Is this not acceptable at all?:

#include <iostream>

using namespace std;

const int Const__Fxn1 = 1;
void Fxn1()
{
  cout << "Fxn1" << endl;
}

const int Const__Fxn2 = 2;
void Fxn2()
{
  cout << "Fxn2" << endl;
}

#define GetFxnConst(FxnName) Const__ ## FxnName

int main()
{
  cout << GetFxnConst(Fxn1) << endl;
  cout << GetFxnConst(Fxn2) << endl;
  return 0;
}

Option 2:

#include <iostream>
#include <cstring>

using namespace std;

const volatile int v1 = 0;
volatile unsigned v2 = 0;

void Fxn1()
{
  if (v1) { v2 = 0x12345601; }
  cout << "Fxn1" << endl;
}

void Fxn2()
{
  if (v1) { v2 = 0x12345602; }
  cout << "Fxn2" << endl;
}

int FindFxnConst(void(*f)())
{
  const unsigned char* p = (const unsigned char*)f;
  while (memcmp(p, "\x56\x34\x12", 3))
    p++;
  return p[-1];
}

int main()
{
  Fxn1();
  cout << FindFxnConst(Fxn1) << endl;
  Fxn2();
  cout << FindFxnConst(Fxn2) << endl;
  return 0;
}

Output (Ideone):

Fxn1
1
Fxn2
2

You can embed more than 8 bits of data per function by using other magic prefixes, e.g.:

  if (v1)
  {
    v2 = 0x12345611; // byte 1
    v2 = 0x789ABC22; // byte 2
    v2 = 0xDEF01233; // byte 3
    v2 = 0xFEDCBA44; // byte 4
  }

This is not necessarily a reliable solution, let alone portable.

2 Comments

Actually my solution should work for function pointers.
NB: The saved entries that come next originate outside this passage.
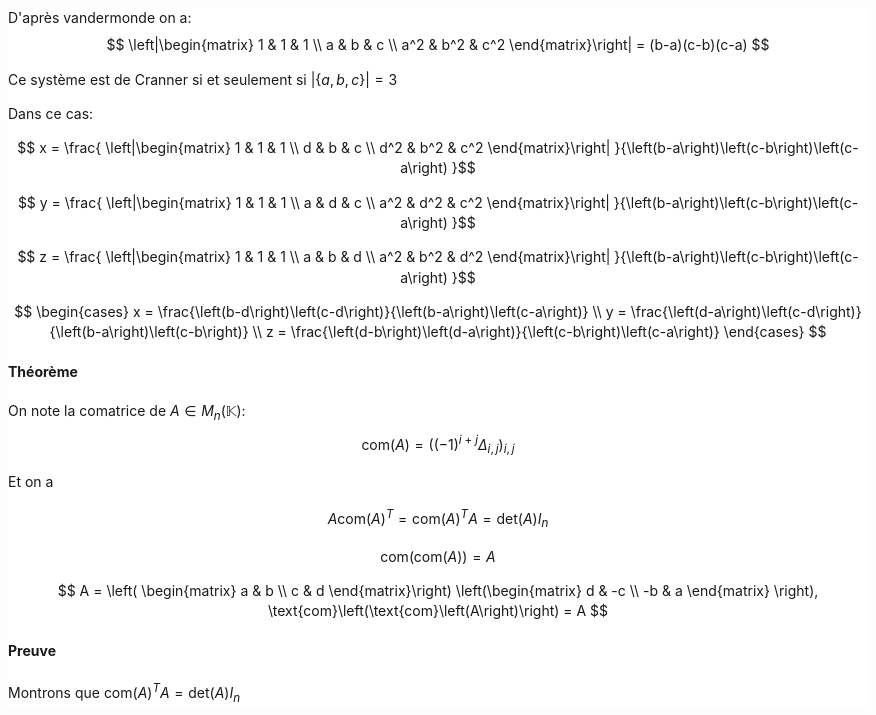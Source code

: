 D'après vandermonde on a:
$$
 \left|\begin{matrix} 1 & 1 & 1 \\ a & b & c \\ a^2 & b^2 & c^2 \end{matrix}\right| = (b-a)(c-b)(c-a)
$$

Ce système est de Cranner si et seulement si $| \{a,b,c\}| = 3$

Dans ce cas:

$$
x = \frac{ \left|\begin{matrix} 1 & 1 & 1 \\ d & b & c \\ d^2 & b^2 & c^2 \end{matrix}\right| }{\left(b-a\right)\left(c-b\right)\left(c-a\right)
}$$

$$
y = \frac{ \left|\begin{matrix} 1 & 1 & 1 \\ a & d & c \\ a^2 & d^2 & c^2 \end{matrix}\right| }{\left(b-a\right)\left(c-b\right)\left(c-a\right)
}$$

$$
z = \frac{ \left|\begin{matrix} 1 & 1 & 1 \\ a & b & d \\ a^2 & b^2 & d^2 \end{matrix}\right| }{\left(b-a\right)\left(c-b\right)\left(c-a\right)
}$$

$$
\begin{cases}  x = \frac{\left(b-d\right)\left(c-d\right)}{\left(b-a\right)\left(c-a\right)}  \\  y = \frac{\left(d-a\right)\left(c-d\right)}{\left(b-a\right)\left(c-b\right)}  \\  z = \frac{\left(d-b\right)\left(d-a\right)}{\left(c-b\right)\left(c-a\right)} \end{cases}
$$

#### Théorème

On note la comatrice de $A  ∈M_n(\mathbb{K})$:
$$
\text{com}(A) = ( (-1)^{i+j}Δ _{i,j} )_{i,j}
$$

Et on a

$$
A \text{com}(A)^{T} = \text{com}(A)^{T} A = \text{det}(A) I_n
$$

$$
\text{com}(\text{com}(A)) = A
$$

$$
A = \left( \begin{matrix} a & b \\ c & d \end{matrix}\right) \left(\begin{matrix} d & -c \\ -b & a \end{matrix} \right), \text{com}\left(\text{com}\left(A\right)\right) = A
$$

#### Preuve

Montrons que $\text{com}(A)^{T} A = \text{det}(A) I_n$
With function pointers, you don't have the name of the function, just its address.
Got it. But if you keep names for long enough, this could work. The thing is, at one point you get function addresses from function names anyway.
0

Since the addresses of the functions are known from the executable binary (unless they are loaded from a shared library ofcourse), if you have the address space layout randomization (ASLR) off, you could use gperf to generate a highly efficient hash function for you and use that hash function to get the constants for each function.
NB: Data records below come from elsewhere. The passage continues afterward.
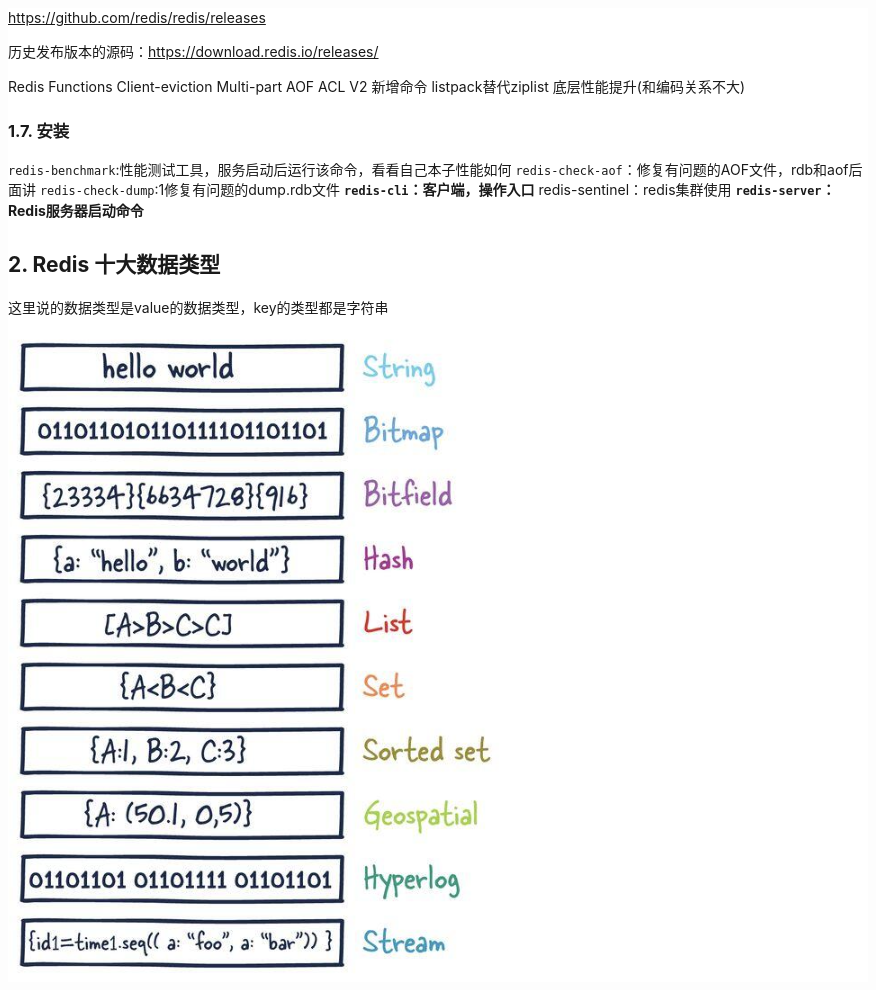 https://github.com/redis/redis/releases

历史发布版本的源码：https://download.redis.io/releases/

Redis Functions
Client-eviction
Multi-part AOF
ACL V2
新增命令
listpack替代ziplist
底层性能提升(和编码关系不大)



### 1.7. 安装

`redis-benchmark`:性能测试工具，服务启动后运行该命令，看看自己本子性能如何
`redis-check-aof`：修复有问题的AOF文件，rdb和aof后面讲
`redis-check-dump`:1修复有问题的dump.rdb文件
**`redis-cli`：客户端，操作入口**
redis-sentinel：redis集群使用
**`redis-server`：Redis服务器启动命令**

## 2. Redis 十大数据类型

这里说的数据类型是value的数据类型，key的类型都是字符串

![alt text](../0.image/02.Redis/image-3.png)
However, for this, you will have to compile your program twice, first to get the addresses of the functions from the generated binary, so that you could give those addresses as an input to gperf and recompile using the hash function generated by gperf. But you have to be careful that the addresses of the functions from the first compilation do not become different in the second compilation. I am not sure, how to achieve that.

An alternative, would be to do something like gperf just after your program is loaded, so you don't have to compile twice. But I don't know how to do that.